Saved data entries:
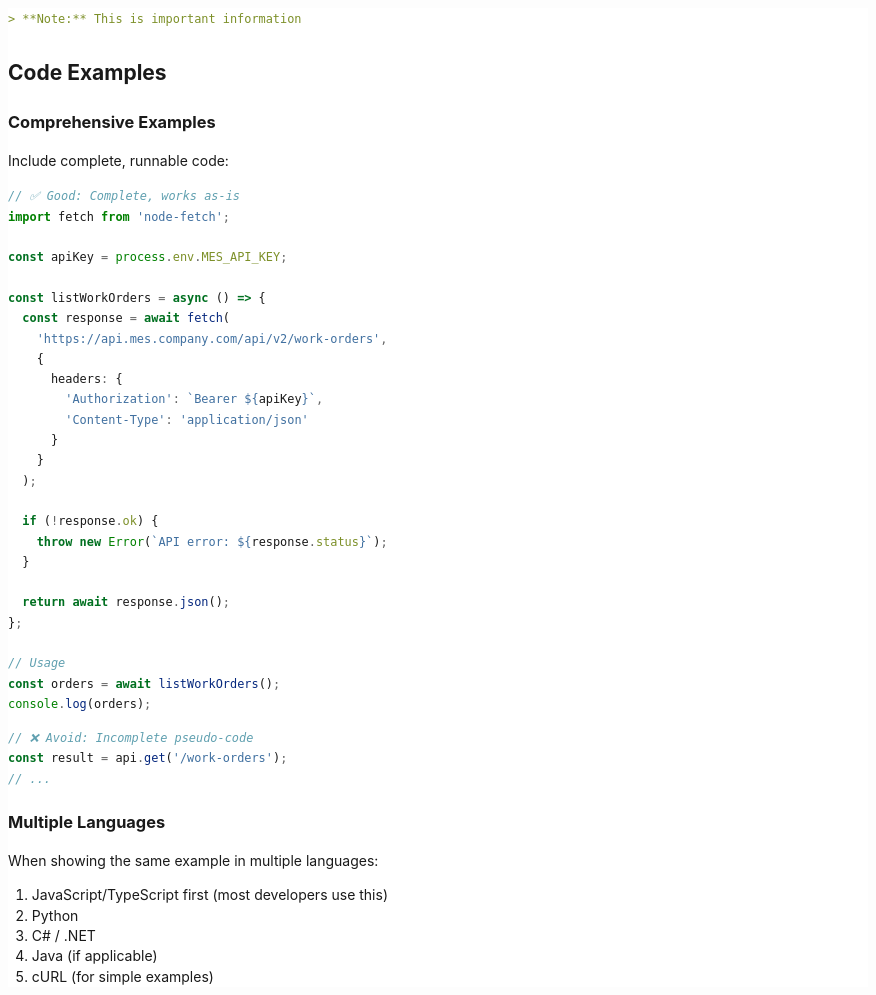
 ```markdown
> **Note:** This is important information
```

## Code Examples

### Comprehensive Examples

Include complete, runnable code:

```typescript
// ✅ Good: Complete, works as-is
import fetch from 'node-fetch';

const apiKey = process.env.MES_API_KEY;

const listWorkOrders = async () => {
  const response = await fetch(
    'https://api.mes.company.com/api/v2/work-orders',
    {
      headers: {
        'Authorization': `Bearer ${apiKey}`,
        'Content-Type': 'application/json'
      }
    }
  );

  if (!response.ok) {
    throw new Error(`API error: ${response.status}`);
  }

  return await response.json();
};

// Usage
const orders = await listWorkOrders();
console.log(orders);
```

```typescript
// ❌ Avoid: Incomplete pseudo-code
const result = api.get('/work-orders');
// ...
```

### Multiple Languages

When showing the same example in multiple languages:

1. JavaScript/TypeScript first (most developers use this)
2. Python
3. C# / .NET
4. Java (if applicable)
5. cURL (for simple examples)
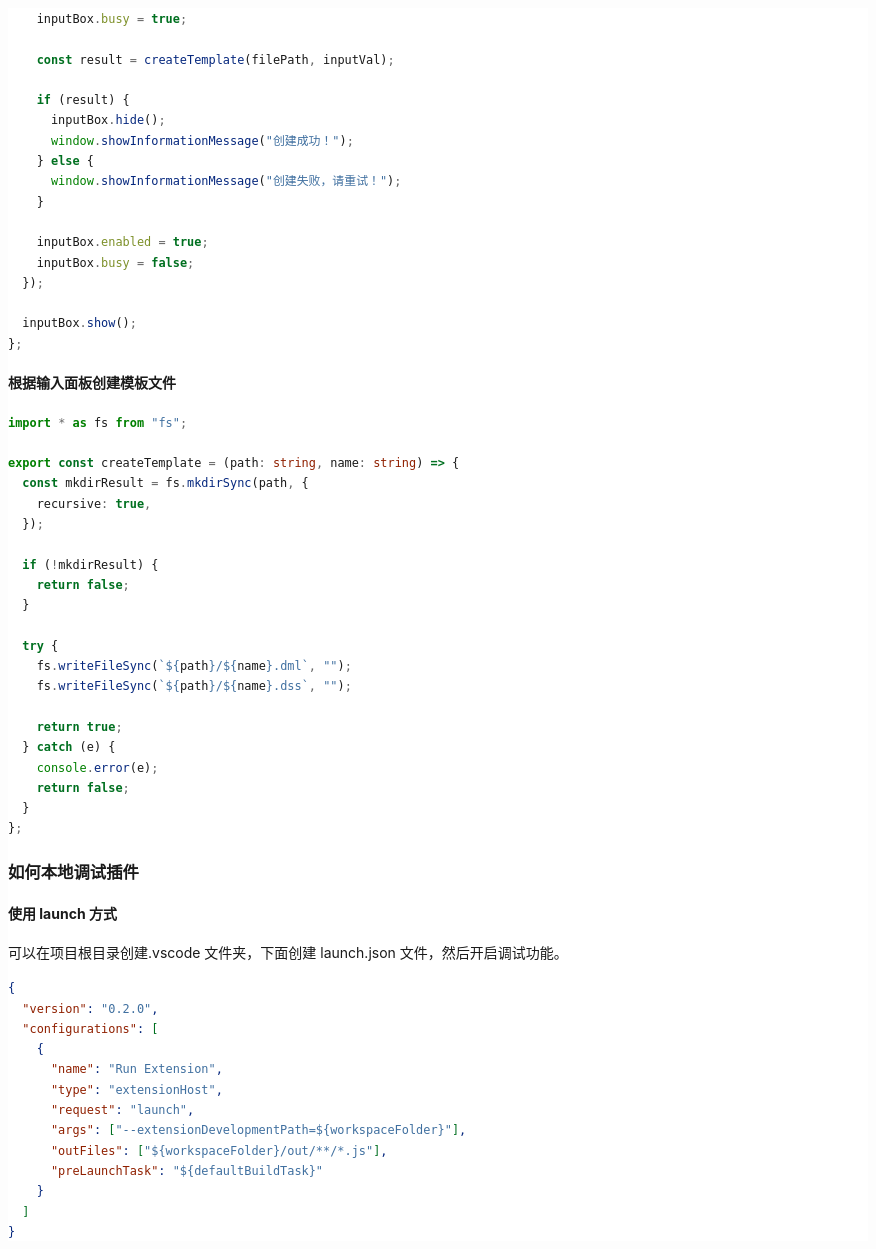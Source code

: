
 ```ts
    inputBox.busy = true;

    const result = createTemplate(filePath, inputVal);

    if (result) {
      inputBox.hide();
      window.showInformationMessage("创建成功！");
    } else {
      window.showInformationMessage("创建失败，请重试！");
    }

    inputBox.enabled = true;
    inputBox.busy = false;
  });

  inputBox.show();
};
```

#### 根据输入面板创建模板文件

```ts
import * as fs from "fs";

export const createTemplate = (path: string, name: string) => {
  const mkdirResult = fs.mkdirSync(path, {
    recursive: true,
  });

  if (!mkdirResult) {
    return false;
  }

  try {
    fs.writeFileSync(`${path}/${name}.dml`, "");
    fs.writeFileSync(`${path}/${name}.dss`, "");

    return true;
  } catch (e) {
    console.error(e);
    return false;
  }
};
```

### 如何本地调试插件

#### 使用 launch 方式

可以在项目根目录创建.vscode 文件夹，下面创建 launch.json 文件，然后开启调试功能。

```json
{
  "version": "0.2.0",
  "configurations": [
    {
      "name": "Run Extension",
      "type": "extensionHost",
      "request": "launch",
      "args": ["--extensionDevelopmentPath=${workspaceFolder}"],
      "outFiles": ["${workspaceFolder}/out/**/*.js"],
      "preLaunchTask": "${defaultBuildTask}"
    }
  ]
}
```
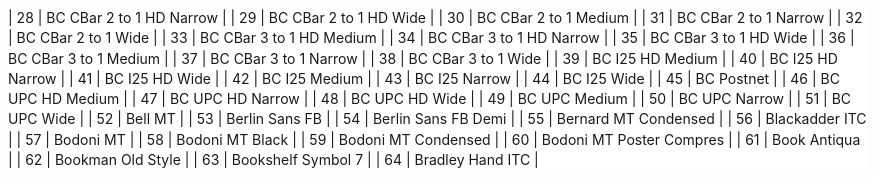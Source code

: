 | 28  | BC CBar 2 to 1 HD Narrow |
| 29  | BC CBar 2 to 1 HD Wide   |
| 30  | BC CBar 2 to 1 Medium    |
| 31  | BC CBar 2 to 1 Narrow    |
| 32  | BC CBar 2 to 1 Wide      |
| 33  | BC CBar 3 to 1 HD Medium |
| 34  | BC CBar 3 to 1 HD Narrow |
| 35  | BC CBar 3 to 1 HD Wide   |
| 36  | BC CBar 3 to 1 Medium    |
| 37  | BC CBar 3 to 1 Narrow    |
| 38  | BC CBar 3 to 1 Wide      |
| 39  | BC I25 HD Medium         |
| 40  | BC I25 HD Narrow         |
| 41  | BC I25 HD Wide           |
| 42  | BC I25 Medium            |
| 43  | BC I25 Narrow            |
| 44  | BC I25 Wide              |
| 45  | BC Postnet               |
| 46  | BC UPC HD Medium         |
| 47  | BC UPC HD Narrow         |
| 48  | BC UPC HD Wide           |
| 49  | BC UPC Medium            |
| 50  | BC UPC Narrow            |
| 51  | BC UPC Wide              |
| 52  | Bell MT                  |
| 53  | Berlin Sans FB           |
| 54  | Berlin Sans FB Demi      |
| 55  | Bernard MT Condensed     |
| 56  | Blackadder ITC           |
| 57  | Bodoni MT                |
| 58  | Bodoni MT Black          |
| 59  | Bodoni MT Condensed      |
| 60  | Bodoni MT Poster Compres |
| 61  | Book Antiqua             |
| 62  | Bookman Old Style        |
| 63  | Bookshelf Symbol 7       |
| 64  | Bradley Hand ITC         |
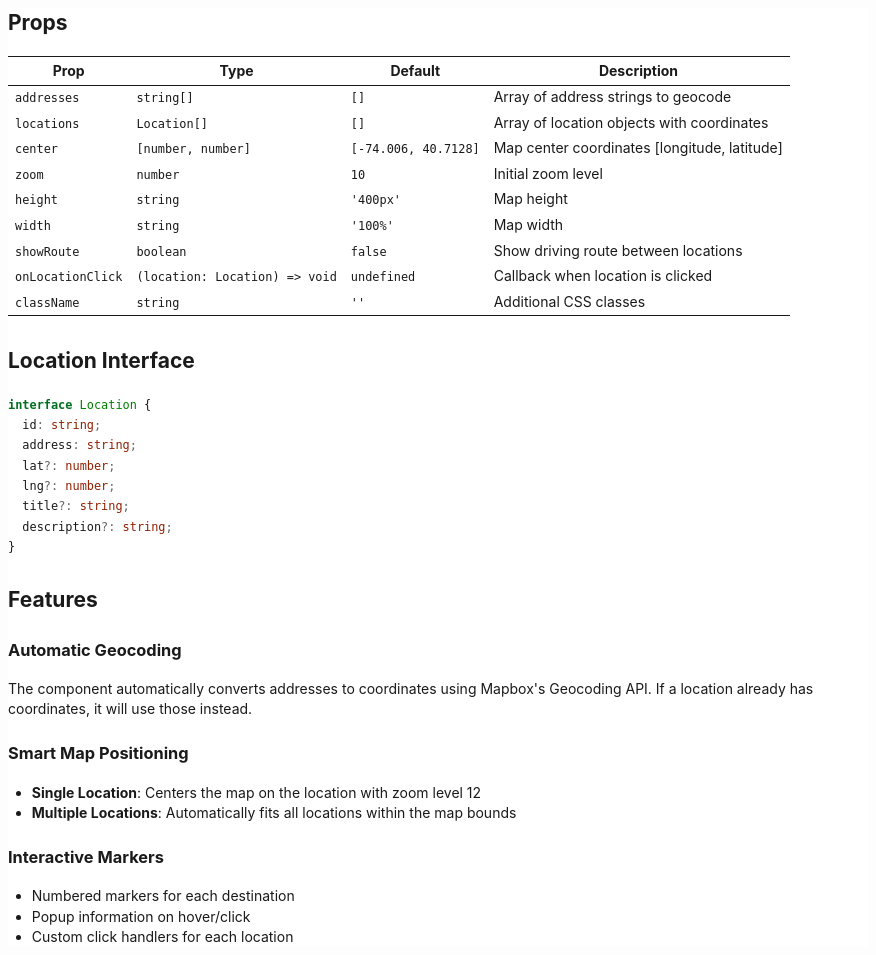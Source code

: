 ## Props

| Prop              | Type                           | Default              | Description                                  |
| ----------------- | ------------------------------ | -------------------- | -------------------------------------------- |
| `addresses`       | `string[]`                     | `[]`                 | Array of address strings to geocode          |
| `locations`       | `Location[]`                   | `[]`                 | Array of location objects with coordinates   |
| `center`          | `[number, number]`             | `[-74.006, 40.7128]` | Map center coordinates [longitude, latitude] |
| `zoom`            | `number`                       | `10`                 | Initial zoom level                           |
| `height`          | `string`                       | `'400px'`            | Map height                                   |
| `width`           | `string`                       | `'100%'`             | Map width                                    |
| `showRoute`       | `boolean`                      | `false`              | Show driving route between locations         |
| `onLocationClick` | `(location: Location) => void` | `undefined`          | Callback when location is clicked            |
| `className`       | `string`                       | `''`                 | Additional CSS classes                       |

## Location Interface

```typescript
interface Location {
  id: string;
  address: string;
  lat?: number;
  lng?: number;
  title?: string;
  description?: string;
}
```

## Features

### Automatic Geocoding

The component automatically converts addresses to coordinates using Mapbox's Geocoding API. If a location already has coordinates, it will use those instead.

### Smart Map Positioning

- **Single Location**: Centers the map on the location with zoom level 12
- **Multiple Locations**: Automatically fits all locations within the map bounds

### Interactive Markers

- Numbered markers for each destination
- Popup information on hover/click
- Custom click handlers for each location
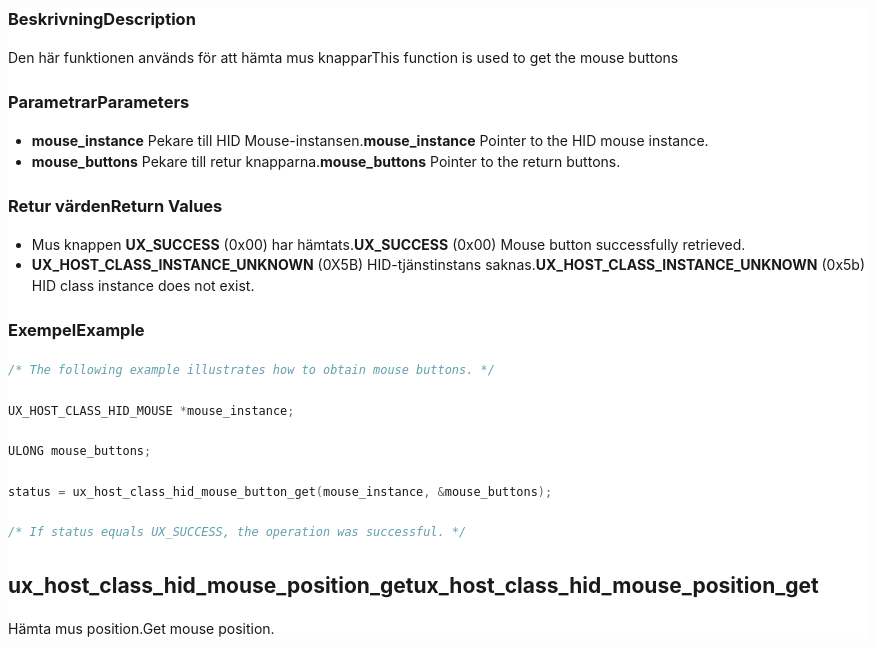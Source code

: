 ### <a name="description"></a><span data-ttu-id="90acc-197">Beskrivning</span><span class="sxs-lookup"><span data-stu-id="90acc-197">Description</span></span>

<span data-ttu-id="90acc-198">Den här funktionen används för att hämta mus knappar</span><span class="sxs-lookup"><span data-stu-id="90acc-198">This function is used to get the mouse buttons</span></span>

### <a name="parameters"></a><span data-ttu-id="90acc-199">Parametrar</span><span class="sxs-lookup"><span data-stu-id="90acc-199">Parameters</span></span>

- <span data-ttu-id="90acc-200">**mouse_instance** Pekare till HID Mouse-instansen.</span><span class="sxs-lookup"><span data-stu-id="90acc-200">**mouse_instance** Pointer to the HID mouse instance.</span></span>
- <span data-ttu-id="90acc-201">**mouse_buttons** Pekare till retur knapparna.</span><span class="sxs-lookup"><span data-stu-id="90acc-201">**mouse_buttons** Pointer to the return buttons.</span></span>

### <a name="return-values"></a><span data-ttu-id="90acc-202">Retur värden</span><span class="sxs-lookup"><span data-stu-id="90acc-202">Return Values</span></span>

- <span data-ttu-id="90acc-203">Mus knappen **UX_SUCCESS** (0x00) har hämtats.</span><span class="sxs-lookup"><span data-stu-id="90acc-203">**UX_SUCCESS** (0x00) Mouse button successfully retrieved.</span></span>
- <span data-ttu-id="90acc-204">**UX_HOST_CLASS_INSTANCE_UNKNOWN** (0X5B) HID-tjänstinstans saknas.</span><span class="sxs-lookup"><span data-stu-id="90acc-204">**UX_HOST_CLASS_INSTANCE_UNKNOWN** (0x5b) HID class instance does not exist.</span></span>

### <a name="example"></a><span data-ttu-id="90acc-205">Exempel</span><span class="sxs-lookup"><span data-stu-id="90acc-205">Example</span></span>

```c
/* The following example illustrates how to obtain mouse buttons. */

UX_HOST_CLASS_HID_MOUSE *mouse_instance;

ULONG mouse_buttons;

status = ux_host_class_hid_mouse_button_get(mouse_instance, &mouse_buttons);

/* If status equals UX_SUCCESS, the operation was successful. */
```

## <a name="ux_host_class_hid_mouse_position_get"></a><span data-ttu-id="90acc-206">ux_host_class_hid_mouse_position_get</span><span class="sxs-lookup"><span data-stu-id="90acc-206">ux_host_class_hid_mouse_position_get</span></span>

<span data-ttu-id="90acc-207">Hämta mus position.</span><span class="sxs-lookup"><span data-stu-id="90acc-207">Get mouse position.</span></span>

> **Assignment**:
Reproduce exactly the section above that begins at the line containing "Bernard MT Condensed" and ends at the line containing "Bookshelf Symbol 7", leaving out all other lines.

> **Solution for this task**:
| 55  | Bernard MT Condensed     |
| 56  | Blackadder ITC           |
| 57  | Bodoni MT                |
| 58  | Bodoni MT Black          |
| 59  | Bodoni MT Condensed      |
| 60  | Bodoni MT Poster Compres |
| 61  | Book Antiqua             |
| 62  | Bookman Old Style        |
| 63  | Bookshelf Symbol 7       |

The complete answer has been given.